Sunday 4 November 2012

Chinese Atheist Jihad Hits Michigan



This week saw a typical example of official accounts of “terrorism” in Xinjiang and the importance of power in the reproduction of “knowledge”: un-named Chinese officials from un-named departments spoke anonymously and without any evidence to claim that Uyghur “terrorists” are training and operating in Syria. Just to illustrate the point, we would like to announce that we have discovered that Han Chinese terrorists are training with the Michigan militias under the command of the HAM (Han Atheist Movement). How do we know this? Well we can’t tell you but we can assure you that this is a grave threat to the unity of the nation and social stability. Now these shocking revelations are unlikely to be picked up by news agencies and instead will be taken as the random, baseless, and concocted nonsense that they are. Of course, if you are a Chinese official then you have the power to randomly disseminate your ‘truth’ but if you are a blogger, you are actually burdened by the need to have evidence! One of the groups allegedly responsible for this international terrorist threat, the East Turkestan Education and Solidarity Association (ETESA), responded by saying that these claims are only designed to marginalise Uyghurs in the international community because they are not a terrorist organisation and have been legally established in Turkey. The East Turkestan Islamic Movement (ETIM) has yet to respond because even they don’t know who they are! Thankfully these stories didn’t make too much impact on the international news but they do indicate that the party-state’s strategy in speaking to the world about Uyghurs centres on imagining a transnational terrorist threat.

Stability Overcomes Everything?



The People’s Daily has disturbingly reported that officials will be dismissed on the spot if their areas of responsibility became unstable. This creates a system whereby the livelihood of officials and their families depend on their readiness to respond to any public dissent with violence or to engage in covering it all up. As if this wasn’t potentially destabilising enough, announcements were also made that the Bingtuan Armed Police has been elevated to a status equal to the Xinjiang Armed Police! The Bingtuan armed police will now report directly to the Central Military Commission in Beijing and is consolidating its status as a state within a state. This means that in instances of unrest, Xinjiang will have two armed paramilitary organisations which are not accountable to one another and could potentially find themselves in competition over state resources and areas of responsibility.
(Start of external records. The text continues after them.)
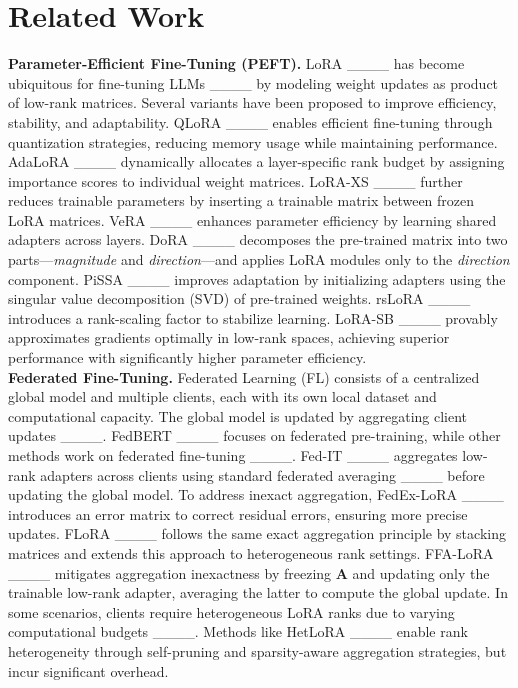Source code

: \section{Related Work}
\textbf{Parameter-Efficient Fine-Tuning (PEFT).}  
LoRA ____ has become ubiquitous for fine-tuning LLMs ____ by modeling weight updates as product of low-rank matrices. 
Several variants have been proposed to improve efficiency, stability, and adaptability.  
QLoRA ____ enables efficient fine-tuning through quantization strategies, reducing memory usage while maintaining performance.  
AdaLoRA ____ dynamically allocates a layer-specific rank budget by assigning importance scores to individual weight matrices.  
LoRA-XS ____ further reduces trainable parameters by inserting a trainable matrix between frozen LoRA matrices.  
VeRA ____ enhances parameter efficiency by learning shared adapters across layers.  
DoRA ____ decomposes the pre-trained matrix into two parts—\textit{magnitude} and \textit{direction}—and applies LoRA modules only to the \textit{direction} component.  
PiSSA ____ improves adaptation by initializing adapters using the singular value decomposition (SVD) of pre-trained weights.  
rsLoRA ____ introduces a rank-scaling factor to stabilize learning.  
LoRA-SB ____ provably approximates gradients optimally in low-rank spaces, achieving superior performance with significantly higher parameter efficiency.
\\

\textbf{Federated Fine-Tuning.}
Federated Learning (FL) consists of a centralized global model and multiple clients, each with its own local dataset and computational capacity. 
The global model is updated by aggregating client updates ____.  
FedBERT ____ focuses on federated pre-training, while other methods work on federated fine-tuning ____.  
Fed-IT ____ aggregates low-rank adapters across clients using standard federated averaging ____ before updating the global model.  
To address inexact aggregation, FedEx-LoRA ____ introduces an error matrix to correct residual errors, ensuring more precise updates.  
FLoRA ____ follows the same exact aggregation principle by stacking matrices and extends this approach to heterogeneous rank settings.  
FFA-LoRA ____ mitigates aggregation inexactness by freezing \( \mathbf{A} \) and updating only the trainable low-rank adapter, averaging the latter to compute the global update.  
In some scenarios, clients require heterogeneous LoRA ranks due to varying computational budgets ____.  
Methods like HetLoRA ____ enable rank heterogeneity through self-pruning and sparsity-aware aggregation strategies, but incur significant overhead.
\\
Given that this was coupled with announcements that officials will be fired on the spot in any instances of “instability”, this could lead to rather unstable and unpredictable consequences. Furthermore, officials will have personal vested interests in ensuring that no one ever finds about such problems. So we can expect more secrecy, more rumours, and more instability in a region where the party tells us that “stability overcomes everything”!